The construction sector shrank by 4.3% on a year-on-year basis in the first quarter of 2020, based on the official ‘advanced’ estimates. The performance of the sector was weighed down primarily by a decline in private sector construction activities. While the total progress payment issued for construction declined by 2.3% in the first quarter of 2020, construction contracts declined by 42.1% in March and 30.9% in Q1 2020.

Dhananjay Sharma, Analyst at GlobalData, comments: “The government had announced a one-month ‘circuit breaker’ period from 07 April, with the construction industry closed for all excluding a few essential projects. With the recent resurgence of cases in the country – particularly in the migrant labour class – the construction industry will suffer due to disruptions in the supply chains as well as shortage of labour even if the economy and the construction industry open up on 01 June 2020 after the extended circuit breaker period.”

COVID-19 will affect many key sectors in Singapore, particularly tourism. The total number of international visitor arrivals to Singapore declined by 43.3% year-on-year in the first three months of 2020, while in March alone the international visitor arrivals fell massively by 84.7% year on year.
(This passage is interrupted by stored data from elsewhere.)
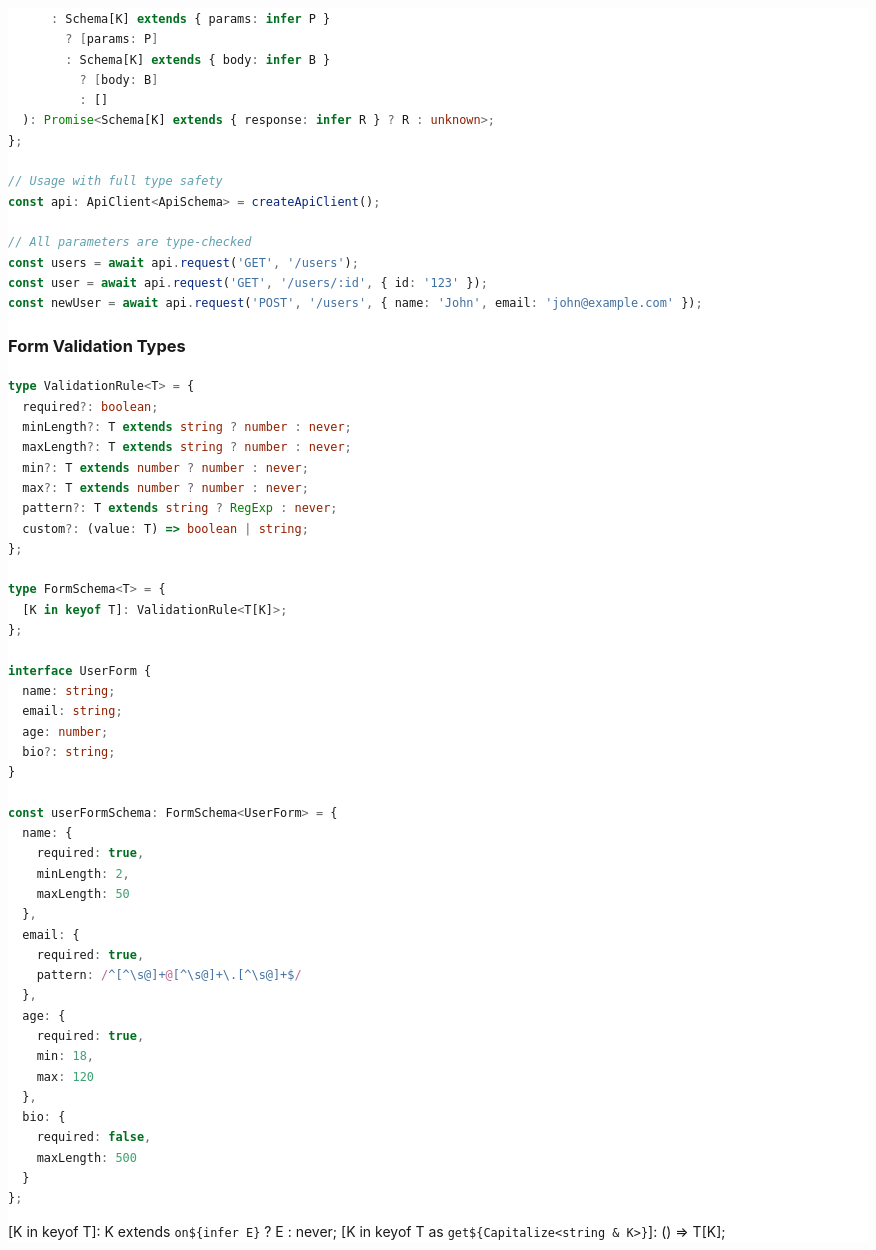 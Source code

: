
 ```typescript
      : Schema[K] extends { params: infer P }
        ? [params: P]
        : Schema[K] extends { body: infer B }
          ? [body: B]
          : []
  ): Promise<Schema[K] extends { response: infer R } ? R : unknown>;
};

// Usage with full type safety
const api: ApiClient<ApiSchema> = createApiClient();

// All parameters are type-checked
const users = await api.request('GET', '/users');
const user = await api.request('GET', '/users/:id', { id: '123' });
const newUser = await api.request('POST', '/users', { name: 'John', email: 'john@example.com' });
```

### Form Validation Types

```typescript
type ValidationRule<T> = {
  required?: boolean;
  minLength?: T extends string ? number : never;
  maxLength?: T extends string ? number : never;
  min?: T extends number ? number : never;
  max?: T extends number ? number : never;
  pattern?: T extends string ? RegExp : never;
  custom?: (value: T) => boolean | string;
};

type FormSchema<T> = {
  [K in keyof T]: ValidationRule<T[K]>;
};

interface UserForm {
  name: string;
  email: string;
  age: number;
  bio?: string;
}

const userFormSchema: FormSchema<UserForm> = {
  name: {
    required: true,
    minLength: 2,
    maxLength: 50
  },
  email: {
    required: true,
    pattern: /^[^\s@]+@[^\s@]+\.[^\s@]+$/
  },
  age: {
    required: true,
    min: 18,
    max: 120
  },
  bio: {
    required: false,
    maxLength: 500
  }
};
```


  [K in keyof T]: K extends `on${infer E}` ? E : never;
  [K in keyof T as `get${Capitalize<string & K>}`]: () => T[K]; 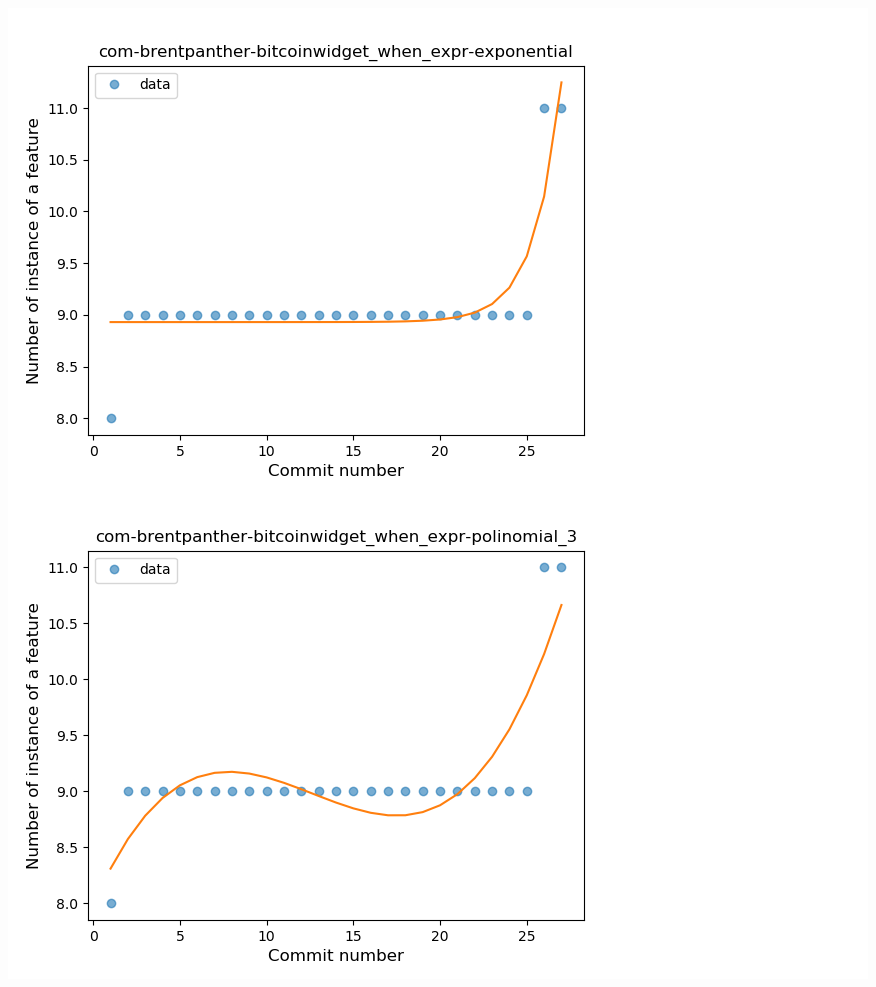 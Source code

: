 ![com-brentpanther-bitcoinwidget T4](../plots/com-brentpanther-bitcoinwidget_when_expr_T4.png)
![com-brentpanther-bitcoinwidget T11_3](../plots/com-brentpanther-bitcoinwidget_when_expr_T11_3.png)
The increase in the number of countries imposing lockdowns and travel restrictions coupled with the closure of entertainment venues, reduction in operation capacity at malls and cancellation of events will further pose a risk to the occupancy of leisure and hospitality buildings and earnings of the retail sector. This uncertain environment is expected to severely affect investments in the country’s commercial buildings, resulting in a sharp drop in construction activity in the short-term, as businesses focus on rebuilding their operations and not on investments in expansions.

Sharma concludes: “Singapore’s residential sector has remained weak, and the data for January – March 2020 for construction contract awards was negative in terms of a year-on-year comparison. Concerns also remain high over the growing stock of unsold buildings, which could further weigh on investor sentiment amid the economic downturn in the wake of the COVID-19 outbreak.”